Records from a dataset

□ □ □

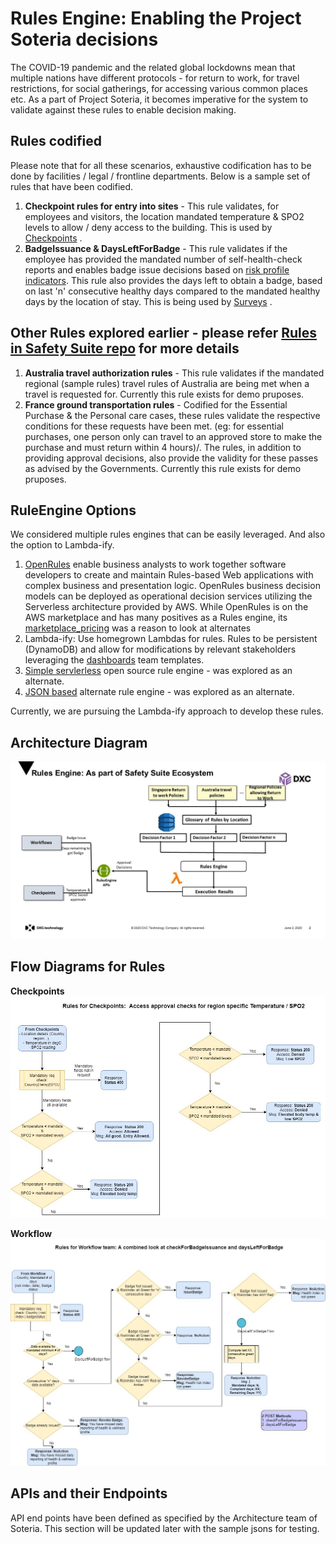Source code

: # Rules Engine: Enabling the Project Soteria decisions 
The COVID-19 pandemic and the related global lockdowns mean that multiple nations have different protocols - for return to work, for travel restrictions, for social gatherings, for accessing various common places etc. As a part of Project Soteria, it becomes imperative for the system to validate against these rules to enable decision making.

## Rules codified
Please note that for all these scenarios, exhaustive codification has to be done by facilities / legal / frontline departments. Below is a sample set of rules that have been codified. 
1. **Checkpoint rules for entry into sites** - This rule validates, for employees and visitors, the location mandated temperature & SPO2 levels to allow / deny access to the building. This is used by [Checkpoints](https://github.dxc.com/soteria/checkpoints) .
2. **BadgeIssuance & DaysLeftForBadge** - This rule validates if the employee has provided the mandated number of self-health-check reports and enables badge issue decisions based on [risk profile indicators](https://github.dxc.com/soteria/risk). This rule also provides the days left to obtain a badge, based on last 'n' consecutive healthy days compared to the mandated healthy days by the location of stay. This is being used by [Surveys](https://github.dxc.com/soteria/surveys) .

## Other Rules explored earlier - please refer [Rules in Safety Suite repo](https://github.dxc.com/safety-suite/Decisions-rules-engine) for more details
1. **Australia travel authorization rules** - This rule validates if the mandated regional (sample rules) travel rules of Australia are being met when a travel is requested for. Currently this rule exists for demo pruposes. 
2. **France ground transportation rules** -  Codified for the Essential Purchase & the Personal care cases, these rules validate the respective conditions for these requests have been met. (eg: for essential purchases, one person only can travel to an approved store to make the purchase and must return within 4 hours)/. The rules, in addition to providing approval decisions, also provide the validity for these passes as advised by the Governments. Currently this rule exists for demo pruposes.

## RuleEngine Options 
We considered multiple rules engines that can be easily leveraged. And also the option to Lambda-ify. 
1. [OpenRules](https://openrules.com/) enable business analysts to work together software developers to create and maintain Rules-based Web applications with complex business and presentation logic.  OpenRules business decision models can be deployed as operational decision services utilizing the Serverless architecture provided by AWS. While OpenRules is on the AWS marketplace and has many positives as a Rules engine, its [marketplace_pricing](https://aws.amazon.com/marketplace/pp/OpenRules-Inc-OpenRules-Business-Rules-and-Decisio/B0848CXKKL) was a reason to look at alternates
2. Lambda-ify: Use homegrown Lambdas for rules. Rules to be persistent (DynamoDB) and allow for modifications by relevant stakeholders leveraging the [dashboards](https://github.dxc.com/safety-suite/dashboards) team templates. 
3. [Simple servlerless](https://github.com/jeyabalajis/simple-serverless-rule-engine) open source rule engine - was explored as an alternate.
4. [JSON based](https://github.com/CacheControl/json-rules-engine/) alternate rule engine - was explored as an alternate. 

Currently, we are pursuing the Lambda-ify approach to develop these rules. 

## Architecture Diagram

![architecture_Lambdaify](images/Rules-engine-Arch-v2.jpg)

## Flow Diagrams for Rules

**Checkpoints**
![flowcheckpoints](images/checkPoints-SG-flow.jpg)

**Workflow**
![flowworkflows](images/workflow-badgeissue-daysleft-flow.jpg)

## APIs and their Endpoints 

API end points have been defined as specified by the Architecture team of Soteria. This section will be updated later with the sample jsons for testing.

□ □ □

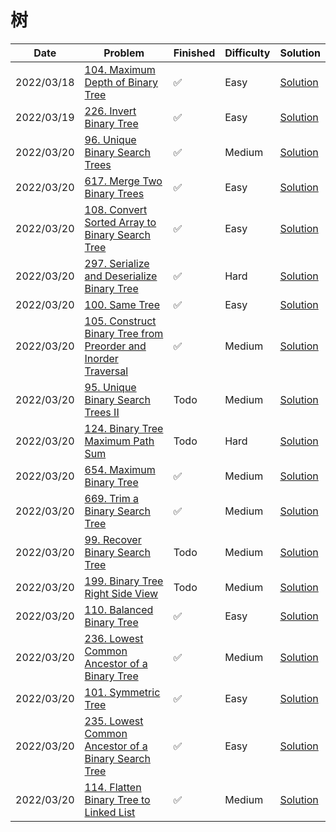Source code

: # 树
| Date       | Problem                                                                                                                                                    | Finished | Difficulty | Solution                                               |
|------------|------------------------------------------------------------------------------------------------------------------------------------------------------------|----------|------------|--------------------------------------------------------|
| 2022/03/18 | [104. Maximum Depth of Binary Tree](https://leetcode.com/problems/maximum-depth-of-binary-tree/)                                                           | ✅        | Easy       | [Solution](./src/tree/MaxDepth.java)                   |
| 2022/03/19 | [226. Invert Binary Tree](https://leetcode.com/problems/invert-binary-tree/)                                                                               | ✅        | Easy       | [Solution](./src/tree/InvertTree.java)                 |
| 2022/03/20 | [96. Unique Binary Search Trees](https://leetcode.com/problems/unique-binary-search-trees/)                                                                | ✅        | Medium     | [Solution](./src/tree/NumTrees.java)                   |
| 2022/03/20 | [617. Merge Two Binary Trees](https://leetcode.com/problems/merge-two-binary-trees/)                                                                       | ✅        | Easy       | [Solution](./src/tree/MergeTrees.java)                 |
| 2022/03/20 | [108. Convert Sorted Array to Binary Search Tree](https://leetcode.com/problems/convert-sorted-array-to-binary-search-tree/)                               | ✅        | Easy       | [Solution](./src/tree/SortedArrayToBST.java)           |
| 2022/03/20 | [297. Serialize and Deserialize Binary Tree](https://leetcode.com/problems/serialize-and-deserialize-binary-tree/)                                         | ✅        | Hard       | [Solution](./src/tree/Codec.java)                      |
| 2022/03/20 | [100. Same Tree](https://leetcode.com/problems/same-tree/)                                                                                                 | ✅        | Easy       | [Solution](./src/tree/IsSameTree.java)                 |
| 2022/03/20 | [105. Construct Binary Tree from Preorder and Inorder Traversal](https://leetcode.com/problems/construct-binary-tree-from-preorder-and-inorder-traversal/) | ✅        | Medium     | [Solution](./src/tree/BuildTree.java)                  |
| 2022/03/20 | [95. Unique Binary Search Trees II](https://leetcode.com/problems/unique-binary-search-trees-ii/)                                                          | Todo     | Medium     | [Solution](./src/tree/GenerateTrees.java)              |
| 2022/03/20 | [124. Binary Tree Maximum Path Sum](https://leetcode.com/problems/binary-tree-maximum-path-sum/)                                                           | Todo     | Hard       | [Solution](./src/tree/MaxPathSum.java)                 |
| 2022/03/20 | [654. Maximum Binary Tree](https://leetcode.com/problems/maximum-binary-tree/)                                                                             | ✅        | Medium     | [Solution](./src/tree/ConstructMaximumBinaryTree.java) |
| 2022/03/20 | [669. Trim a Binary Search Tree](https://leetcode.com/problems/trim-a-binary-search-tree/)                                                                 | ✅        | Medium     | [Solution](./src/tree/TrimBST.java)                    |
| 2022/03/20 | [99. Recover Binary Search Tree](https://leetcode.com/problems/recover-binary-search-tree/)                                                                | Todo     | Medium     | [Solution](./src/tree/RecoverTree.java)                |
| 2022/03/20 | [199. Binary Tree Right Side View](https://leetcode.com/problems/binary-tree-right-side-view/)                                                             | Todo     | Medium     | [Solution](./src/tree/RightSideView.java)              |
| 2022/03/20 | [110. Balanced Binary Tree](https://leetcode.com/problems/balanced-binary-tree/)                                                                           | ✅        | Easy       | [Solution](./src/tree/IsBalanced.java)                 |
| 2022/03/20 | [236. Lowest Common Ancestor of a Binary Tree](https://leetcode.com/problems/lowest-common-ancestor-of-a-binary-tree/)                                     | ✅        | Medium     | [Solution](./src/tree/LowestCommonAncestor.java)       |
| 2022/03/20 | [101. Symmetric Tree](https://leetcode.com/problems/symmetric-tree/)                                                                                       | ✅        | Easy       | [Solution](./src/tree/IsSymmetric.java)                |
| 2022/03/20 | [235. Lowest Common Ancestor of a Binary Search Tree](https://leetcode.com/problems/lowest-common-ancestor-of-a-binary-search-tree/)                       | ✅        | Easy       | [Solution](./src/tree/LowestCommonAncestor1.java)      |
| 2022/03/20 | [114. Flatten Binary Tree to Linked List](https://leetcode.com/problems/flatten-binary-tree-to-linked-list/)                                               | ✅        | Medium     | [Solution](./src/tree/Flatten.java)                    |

□ □ □

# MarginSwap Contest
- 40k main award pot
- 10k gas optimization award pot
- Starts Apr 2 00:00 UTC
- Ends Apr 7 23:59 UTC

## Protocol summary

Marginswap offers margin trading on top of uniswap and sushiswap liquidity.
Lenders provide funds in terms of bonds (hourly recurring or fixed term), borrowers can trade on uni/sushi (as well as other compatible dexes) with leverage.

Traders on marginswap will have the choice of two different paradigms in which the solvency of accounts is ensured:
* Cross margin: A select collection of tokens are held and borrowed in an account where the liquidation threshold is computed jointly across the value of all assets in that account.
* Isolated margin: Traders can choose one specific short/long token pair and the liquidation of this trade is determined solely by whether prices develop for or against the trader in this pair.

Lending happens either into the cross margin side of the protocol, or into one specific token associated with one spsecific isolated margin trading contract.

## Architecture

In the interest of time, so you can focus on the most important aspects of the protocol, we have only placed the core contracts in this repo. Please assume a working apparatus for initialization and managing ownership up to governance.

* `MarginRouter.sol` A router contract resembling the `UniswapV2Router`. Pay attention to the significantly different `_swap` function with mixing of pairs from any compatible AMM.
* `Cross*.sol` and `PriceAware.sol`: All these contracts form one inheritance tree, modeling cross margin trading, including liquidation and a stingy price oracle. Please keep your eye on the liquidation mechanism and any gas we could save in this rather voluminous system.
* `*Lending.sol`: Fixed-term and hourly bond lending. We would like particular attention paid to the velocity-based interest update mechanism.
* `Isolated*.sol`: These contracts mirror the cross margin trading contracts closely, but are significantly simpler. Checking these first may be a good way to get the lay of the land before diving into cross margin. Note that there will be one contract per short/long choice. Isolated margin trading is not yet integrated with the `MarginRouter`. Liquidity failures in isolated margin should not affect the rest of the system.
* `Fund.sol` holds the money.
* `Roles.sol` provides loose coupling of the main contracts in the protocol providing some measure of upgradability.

□ □ □

**The problem**
Exactly the lines above from the one with "2022/03/20 | [100." to the one with "2022/03/20 | [654.", both included, are to be quoted; leave the rest out.

**Answer for the task**
| 2022/03/20 | [100. Same Tree](https://leetcode.com/problems/same-tree/)                                                                                                 | ✅        | Easy       | [Solution](./src/tree/IsSameTree.java)                 |
| 2022/03/20 | [105. Construct Binary Tree from Preorder and Inorder Traversal](https://leetcode.com/problems/construct-binary-tree-from-preorder-and-inorder-traversal/) | ✅        | Medium     | [Solution](./src/tree/BuildTree.java)                  |
| 2022/03/20 | [95. Unique Binary Search Trees II](https://leetcode.com/problems/unique-binary-search-trees-ii/)                                                          | Todo     | Medium     | [Solution](./src/tree/GenerateTrees.java)              |
| 2022/03/20 | [124. Binary Tree Maximum Path Sum](https://leetcode.com/problems/binary-tree-maximum-path-sum/)                                                           | Todo     | Hard       | [Solution](./src/tree/MaxPathSum.java)                 |
| 2022/03/20 | [654. Maximum Binary Tree](https://leetcode.com/problems/maximum-binary-tree/)                                                                             | ✅        | Medium     | [Solution](./src/tree/ConstructMaximumBinaryTree.java) |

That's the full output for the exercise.